Top of Supplied records

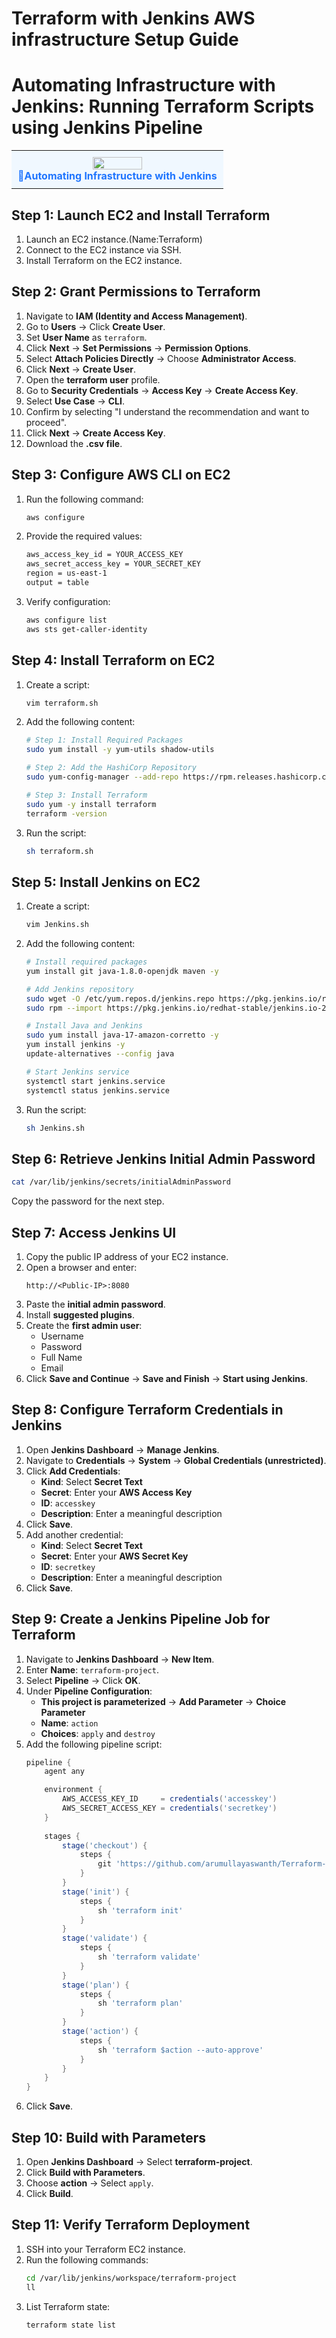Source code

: # Terraform with Jenkins AWS infrastructure Setup Guide
# Automating Infrastructure with Jenkins: Running Terraform Scripts using Jenkins Pipeline 
<table>
  <tr>
    <td align="center" style="background-color:#f0f8ff; padding:10px;">
      <img src="https://github.com/arumullayaswanth/Devops-Software-Installation-Project/blob/7775588ff4899874083925daf0f2f449978c495a/Pictures/Automating%20Infrastructure%20with%20Jenkins.png" width="50%">
      <br><b style="color:#1f75fe;">🔵Automating Infrastructure with Jenkins</b>
    </td>
  </tr>
</table>

## Step 1: Launch EC2 and Install Terraform
1. Launch an EC2 instance.(Name:Terraform)
2. Connect to the EC2 instance via SSH.
3. Install Terraform on the EC2 instance.

## Step 2: Grant Permissions to Terraform
1. Navigate to **IAM (Identity and Access Management)**.
2. Go to **Users** → Click **Create User**.
3. Set **User Name** as `terraform`.
4. Click **Next** → **Set Permissions** → **Permission Options**.
5. Select **Attach Policies Directly** → Choose **Administrator Access**.
6. Click **Next** → **Create User**.
7. Open the **terraform user** profile.
8. Go to **Security Credentials** → **Access Key** → **Create Access Key**.
9. Select **Use Case** → **CLI**.
10. Confirm by selecting "I understand the recommendation and want to proceed".
11. Click **Next** → **Create Access Key**.
12. Download the **.csv file**.

## Step 3: Configure AWS CLI on EC2
1. Run the following command:
   ```sh
   aws configure
   ```
2. Provide the required values:
   ```sh
   aws_access_key_id = YOUR_ACCESS_KEY
   aws_secret_access_key = YOUR_SECRET_KEY
   region = us-east-1
   output = table
   ```
3. Verify configuration:
   ```sh
   aws configure list
   aws sts get-caller-identity
   ```

## Step 4: Install Terraform on EC2
1. Create a script:
   ```sh
   vim terraform.sh
   ```
2. Add the following content:
   ```sh
   # Step 1: Install Required Packages
   sudo yum install -y yum-utils shadow-utils

   # Step 2: Add the HashiCorp Repository
   sudo yum-config-manager --add-repo https://rpm.releases.hashicorp.com/AmazonLinux/hashicorp.repo

   # Step 3: Install Terraform
   sudo yum -y install terraform
   terraform -version
   ```
3. Run the script:
   ```sh
   sh terraform.sh
   ```

## Step 5: Install Jenkins on EC2
1. Create a script:
   ```sh
   vim Jenkins.sh
   ```
2. Add the following content:
   ```sh
   # Install required packages
   yum install git java-1.8.0-openjdk maven -y

   # Add Jenkins repository
   sudo wget -O /etc/yum.repos.d/jenkins.repo https://pkg.jenkins.io/redhat-stable/jenkins.repo
   sudo rpm --import https://pkg.jenkins.io/redhat-stable/jenkins.io-2023.key

   # Install Java and Jenkins
   sudo yum install java-17-amazon-corretto -y
   yum install jenkins -y
   update-alternatives --config java

   # Start Jenkins service
   systemctl start jenkins.service
   systemctl status jenkins.service
   ```
3. Run the script:
   ```sh
   sh Jenkins.sh
   ```

## Step 6: Retrieve Jenkins Initial Admin Password
```sh
cat /var/lib/jenkins/secrets/initialAdminPassword
```
Copy the password for the next step.

## Step 7: Access Jenkins UI
1. Copy the public IP address of your EC2 instance.
2. Open a browser and enter:
   ```
   http://<Public-IP>:8080
   ```
3. Paste the **initial admin password**.
4. Install **suggested plugins**.
5. Create the **first admin user**:
   - Username
   - Password
   - Full Name
   - Email
6. Click **Save and Continue** → **Save and Finish** → **Start using Jenkins**.

## Step 8: Configure Terraform Credentials in Jenkins
1. Open **Jenkins Dashboard** → **Manage Jenkins**.
2. Navigate to **Credentials** → **System** → **Global Credentials (unrestricted)**.
3. Click **Add Credentials**:
   - **Kind**: Select **Secret Text**
   - **Secret**: Enter your **AWS Access Key**
   - **ID**: `accesskey`
   - **Description**: Enter a meaningful description
4. Click **Save**.
5. Add another credential:
   - **Kind**: Select **Secret Text**
   - **Secret**: Enter your **AWS Secret Key**
   - **ID**: `secretkey`
   - **Description**: Enter a meaningful description
6. Click **Save**.

## Step 9: Create a Jenkins Pipeline Job for Terraform
1. Navigate to **Jenkins Dashboard** → **New Item**.
2. Enter **Name**: `terraform-project`.
3. Select **Pipeline** → Click **OK**.
4. Under **Pipeline Configuration**:
   - **This project is parameterized** → **Add Parameter** → **Choice Parameter**
   - **Name**: `action`
   - **Choices**: `apply` and `destroy`
5. Add the following pipeline script:
   ```groovy
   pipeline {
       agent any

       environment {
           AWS_ACCESS_KEY_ID     = credentials('accesskey')
           AWS_SECRET_ACCESS_KEY = credentials('secretkey')
       }
       
       stages {
           stage('checkout') {
               steps {
                   git 'https://github.com/arumullayaswanth/Terraform-Project.git'
               }
           }
           stage('init') {
               steps {
                   sh 'terraform init'
               }
           }
           stage('validate') {
               steps {
                   sh 'terraform validate'                
               }
           }
           stage('plan') {
               steps {
                   sh 'terraform plan'
               }
           }
           stage('action') {
               steps {
                   sh 'terraform $action --auto-approve'
               }
           }
       }
   }
   ```
6. Click **Save**.

## Step 10: Build with Parameters
1. Open **Jenkins Dashboard** → Select **terraform-project**.
2. Click **Build with Parameters**.
3. Choose **action** → Select `apply`.
4. Click **Build**.

## Step 11: Verify Terraform Deployment
1. SSH into your Terraform EC2 instance.
2. Run the following commands:
   ```sh
   cd /var/lib/jenkins/workspace/terraform-project
   ll
   ```
3. List Terraform state:
   ```sh
   terraform state list
   ```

Bottom of Supplied records

§ **Work instructions**
Exclude the pictures and print the rest of the data exactly.

§ **Exercise solution**
Source code

: # Terraform with Jenkins AWS infrastructure Setup Guide
# Automating Infrastructure with Jenkins: Running Terraform Scripts using Jenkins Pipeline 
<table>
  <tr>
    <td align="center" style="background-color:#f0f8ff; padding:10px;">
      <img src="https://github.com/arumullayaswanth/Devops-Software-Installation-Project/blob/7775588ff4899874083925daf0f2f449978c495a/Pictures/Automating%20Infrastructure%20with%20Jenkins.png" width="50%">
      <br><b style="color:#1f75fe;">🔵Automating Infrastructure with Jenkins</b>
    </td>
  </tr>
</table>

## Step 1: Launch EC2 and Install Terraform
1. Launch an EC2 instance.(Name:Terraform)
2. Connect to the EC2 instance via SSH.
3. Install Terraform on the EC2 instance.

## Step 2: Grant Permissions to Terraform
1. Navigate to **IAM (Identity and Access Management)**.
2. Go to **Users** → Click **Create User**.
3. Set **User Name** as `terraform`.
4. Click **Next** → **Set Permissions** → **Permission Options**.
5. Select **Attach Policies Directly** → Choose **Administrator Access**.
6. Click **Next** → **Create User**.
7. Open the **terraform user** profile.
8. Go to **Security Credentials** → **Access Key** → **Create Access Key**.
9. Select **Use Case** → **CLI**.
10. Confirm by selecting "I understand the recommendation and want to proceed".
11. Click **Next** → **Create Access Key**.
12. Download the **.csv file**.

## Step 3: Configure AWS CLI on EC2
1. Run the following command:
   ```sh
   aws configure
   ```
2. Provide the required values:
   ```sh
   aws_access_key_id = YOUR_ACCESS_KEY
   aws_secret_access_key = YOUR_SECRET_KEY
   region = us-east-1
   output = table
   ```
3. Verify configuration:
   ```sh
   aws configure list
   aws sts get-caller-identity
   ```

## Step 4: Install Terraform on EC2
1. Create a script:
   ```sh
   vim terraform.sh
   ```
2. Add the following content:
   ```sh
   # Step 1: Install Required Packages
   sudo yum install -y yum-utils shadow-utils

   # Step 2: Add the HashiCorp Repository
   sudo yum-config-manager --add-repo https://rpm.releases.hashicorp.com/AmazonLinux/hashicorp.repo

   # Step 3: Install Terraform
   sudo yum -y install terraform
   terraform -version
   ```
3. Run the script:
   ```sh
   sh terraform.sh
   ```

## Step 5: Install Jenkins on EC2
1. Create a script:
   ```sh
   vim Jenkins.sh
   ```
2. Add the following content:
   ```sh
   # Install required packages
   yum install git java-1.8.0-openjdk maven -y

   # Add Jenkins repository
   sudo wget -O /etc/yum.repos.d/jenkins.repo https://pkg.jenkins.io/redhat-stable/jenkins.repo
   sudo rpm --import https://pkg.jenkins.io/redhat-stable/jenkins.io-2023.key

   # Install Java and Jenkins
   sudo yum install java-17-amazon-corretto -y
   yum install jenkins -y
   update-alternatives --config java

   # Start Jenkins service
   systemctl start jenkins.service
   systemctl status jenkins.service
   ```
3. Run the script:
   ```sh
   sh Jenkins.sh
   ```

## Step 6: Retrieve Jenkins Initial Admin Password
```sh
cat /var/lib/jenkins/secrets/initialAdminPassword
```
Copy the password for the next step.

## Step 7: Access Jenkins UI
1. Copy the public IP address of your EC2 instance.
2. Open a browser and enter:
   ```
   http://<Public-IP>:8080
   ```
3. Paste the **initial admin password**.
4. Install **suggested plugins**.
5. Create the **first admin user**:
   - Username
   - Password
   - Full Name
   - Email
6. Click **Save and Continue** → **Save and Finish** → **Start using Jenkins**.

## Step 8: Configure Terraform Credentials in Jenkins
1. Open **Jenkins Dashboard** → **Manage Jenkins**.
2. Navigate to **Credentials** → **System** → **Global Credentials (unrestricted)**.
3. Click **Add Credentials**:
   - **Kind**: Select **Secret Text**
   - **Secret**: Enter your **AWS Access Key**
   - **ID**: `accesskey`
   - **Description**: Enter a meaningful description
4. Click **Save**.
5. Add another credential:
   - **Kind**: Select **Secret Text**
   - **Secret**: Enter your **AWS Secret Key**
   - **ID**: `secretkey`
   - **Description**: Enter a meaningful description
6. Click **Save**.

## Step 9: Create a Jenkins Pipeline Job for Terraform
1. Navigate to **Jenkins Dashboard** → **New Item**.
2. Enter **Name**: `terraform-project`.
3. Select **Pipeline** → Click **OK**.
4. Under **Pipeline Configuration**:
   - **This project is parameterized** → **Add Parameter** → **Choice Parameter**
   - **Name**: `action`
   - **Choices**: `apply` and `destroy`
5. Add the following pipeline script:
   ```groovy
   pipeline {
       agent any

       environment {
           AWS_ACCESS_KEY_ID     = credentials('accesskey')
           AWS_SECRET_ACCESS_KEY = credentials('secretkey')
       }
       
       stages {
           stage('checkout') {
               steps {
                   git 'https://github.com/arumullayaswanth/Terraform-Project.git'
               }
           }
           stage('init') {
               steps {
                   sh 'terraform init'
               }
           }
           stage('validate') {
               steps {
                   sh 'terraform validate'                
               }
           }
           stage('plan') {
               steps {
                   sh 'terraform plan'
               }
           }
           stage('action') {
               steps {
                   sh 'terraform $action --auto-approve'
               }
           }
       }
   }
   ```
6. Click **Save**.

## Step 10: Build with Parameters
1. Open **Jenkins Dashboard** → Select **terraform-project**.
2. Click **Build with Parameters**.
3. Choose **action** → Select `apply`.
4. Click **Build**.

## Step 11: Verify Terraform Deployment
1. SSH into your Terraform EC2 instance.
2. Run the following commands:
   ```sh
   cd /var/lib/jenkins/workspace/terraform-project
   ll
   ```
3. List Terraform state:
   ```sh
   terraform state list
   ```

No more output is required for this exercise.